- Wisconsin Energy is one of our "stocks to watch" in the Utility sector.
- WEC is down almost 12% from its recent high.
- Is it time to buy the dip?
Wisconsin Energy Overview
Wisconsin Energy is the largest electric and gas utility company in Wisconsin with approximately 1.1 million electric customers and 1.1 million natural gas customers. The company has a proven management team that has a strong financial and operational track record.
The core of our investment philosophy is to buy great stocks at reasonable prices and we use a combination of fundamental and technical analysis to determine which stocks to buy and when to buy them.
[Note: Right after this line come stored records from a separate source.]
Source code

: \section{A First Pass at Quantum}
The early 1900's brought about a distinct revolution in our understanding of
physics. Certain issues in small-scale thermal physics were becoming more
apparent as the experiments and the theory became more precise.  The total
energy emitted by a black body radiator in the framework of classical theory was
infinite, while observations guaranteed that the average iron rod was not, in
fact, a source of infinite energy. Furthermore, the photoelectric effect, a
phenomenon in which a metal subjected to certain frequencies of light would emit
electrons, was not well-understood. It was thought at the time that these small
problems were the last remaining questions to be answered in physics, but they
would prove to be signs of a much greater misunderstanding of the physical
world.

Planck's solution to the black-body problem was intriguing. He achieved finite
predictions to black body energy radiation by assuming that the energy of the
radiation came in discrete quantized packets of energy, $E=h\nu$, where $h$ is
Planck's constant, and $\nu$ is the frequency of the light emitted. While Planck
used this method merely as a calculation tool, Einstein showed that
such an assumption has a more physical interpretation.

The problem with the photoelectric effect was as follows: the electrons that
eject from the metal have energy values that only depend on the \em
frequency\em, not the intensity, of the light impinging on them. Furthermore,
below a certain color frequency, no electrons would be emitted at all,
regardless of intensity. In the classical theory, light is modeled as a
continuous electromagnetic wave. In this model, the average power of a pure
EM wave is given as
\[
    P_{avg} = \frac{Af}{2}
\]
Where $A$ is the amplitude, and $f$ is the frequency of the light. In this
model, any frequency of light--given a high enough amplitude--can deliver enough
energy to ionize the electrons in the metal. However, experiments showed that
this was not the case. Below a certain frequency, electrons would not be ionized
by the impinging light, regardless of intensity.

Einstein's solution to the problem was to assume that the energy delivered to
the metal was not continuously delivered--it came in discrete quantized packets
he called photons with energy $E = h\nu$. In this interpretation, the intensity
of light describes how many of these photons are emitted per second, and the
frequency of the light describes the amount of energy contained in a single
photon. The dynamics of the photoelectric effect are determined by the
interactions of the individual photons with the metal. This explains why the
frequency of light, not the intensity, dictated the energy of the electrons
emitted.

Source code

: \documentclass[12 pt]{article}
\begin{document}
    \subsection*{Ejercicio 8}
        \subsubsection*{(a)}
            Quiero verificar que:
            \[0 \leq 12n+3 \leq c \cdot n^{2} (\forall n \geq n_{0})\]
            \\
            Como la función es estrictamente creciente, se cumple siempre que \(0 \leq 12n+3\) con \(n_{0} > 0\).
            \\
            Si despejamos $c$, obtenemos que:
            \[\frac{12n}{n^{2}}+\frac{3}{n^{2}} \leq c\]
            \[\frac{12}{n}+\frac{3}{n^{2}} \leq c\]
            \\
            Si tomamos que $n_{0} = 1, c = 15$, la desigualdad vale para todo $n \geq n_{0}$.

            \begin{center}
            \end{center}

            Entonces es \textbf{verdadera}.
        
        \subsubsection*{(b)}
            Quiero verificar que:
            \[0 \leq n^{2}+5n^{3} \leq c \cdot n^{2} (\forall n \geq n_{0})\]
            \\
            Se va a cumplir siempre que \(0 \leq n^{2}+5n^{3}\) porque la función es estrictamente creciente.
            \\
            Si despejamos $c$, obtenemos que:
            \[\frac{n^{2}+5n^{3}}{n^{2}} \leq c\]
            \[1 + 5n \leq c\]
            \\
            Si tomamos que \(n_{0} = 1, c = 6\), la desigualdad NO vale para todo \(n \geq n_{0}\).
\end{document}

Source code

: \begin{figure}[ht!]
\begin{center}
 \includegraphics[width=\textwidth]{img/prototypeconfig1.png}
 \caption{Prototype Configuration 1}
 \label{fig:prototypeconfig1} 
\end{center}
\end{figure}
We created our ranking system, which ranks over 750 U.S. dividend stocks on a monthly basis, to help us find the best dividend stocks. In our experience, if you rank all of the stocks in a universe against their peers on a consistent basis, it becomes clear which companies are the strongest and which offer the best investment opportunities going forward. Our composite rating is derived by ranking each stock based on 28 key fundamental and technical data points in five sub-rating categories.
The table below for WEC highlights some of the key data points that we look at when determining our rating.
As highlighted in the table above, WEC has a solid overall Parsimony Rating of 82, primarily driven by high ratings for Risk/Reward Profile (94) and Dividend Track Record (88).
WEC has a very low beta (0.27) and the stock has exhibited low volatility in the past. The company has a decent dividend yield of 3.5% and it has delivered shareholders a 144% total return over the past 5 years.
WEC has grown earnings per share and dividends per share every year since 2003, including a compound annual dividend growth rate of 14.1% over the past 10 years. As shown in the chart below, WEC has raised its quarterly dividend 6 times in the past 20 quarters (including 3 of the past 6 quarters). In addition, the company has stated that it is targeting a dividend payout ratio of 65%-70% of earnings in 2017, which implies 7%-8% dividend growth annually from 2015-2017.
Valuation is a key factor in determining our "Buy Zones."
We use our rating system to determine WHICH stocks to buy and we use our "Buy Zone" reports to determine WHEN to buy them. We focus on four key levels of support when determining a "Buy Zone":
- Valuation - Support levels based on historical valuation multiples.
- Technical - Support from short and long-term trend lines (i.e., 10-week and 40-week moving average).
- Volatility - Target correction levels based on historical volatility and maximum draw down.
- Yield - Support levels based on forward dividend yield.
Below is a summary valuation analysis for WEC:
As highlighted above, WEC is currently trading for 15.97x trailing earnings, which represents 4.9% and 10.1% discounts to the company's respective 3-year and 10-year historical averages.
Based on consensus estimates for FYE 12/31/14, WEC is currently trading at 16.71x forward earnings, which represents 0.5% and 5.9% discounts to the company's respective 3-year and 10-year historical averages.
Is WEC In The "Buy Zone"?
WEC is down almost 12% from its recent high and just broke into the top range of its Buy Zone. Ideally, we would like to purchase WEC in the low $40's but the stock is certainly starting to look attractive with a forward yield over 3.5%.
WEC is a great dividend growth stock with a stable track record and we think that investors should consider buying the dip in this best-in-class utility company.
Disclosure: The author has no positions in any stocks mentioned, but may initiate a long position in WEC over the next 72 hours. The author wrote this article themselves, and it expresses their own opinions. The author is not receiving compensation for it (other than from Seeking Alpha). The author has no business relationship with any company whose stock is mentioned in this article.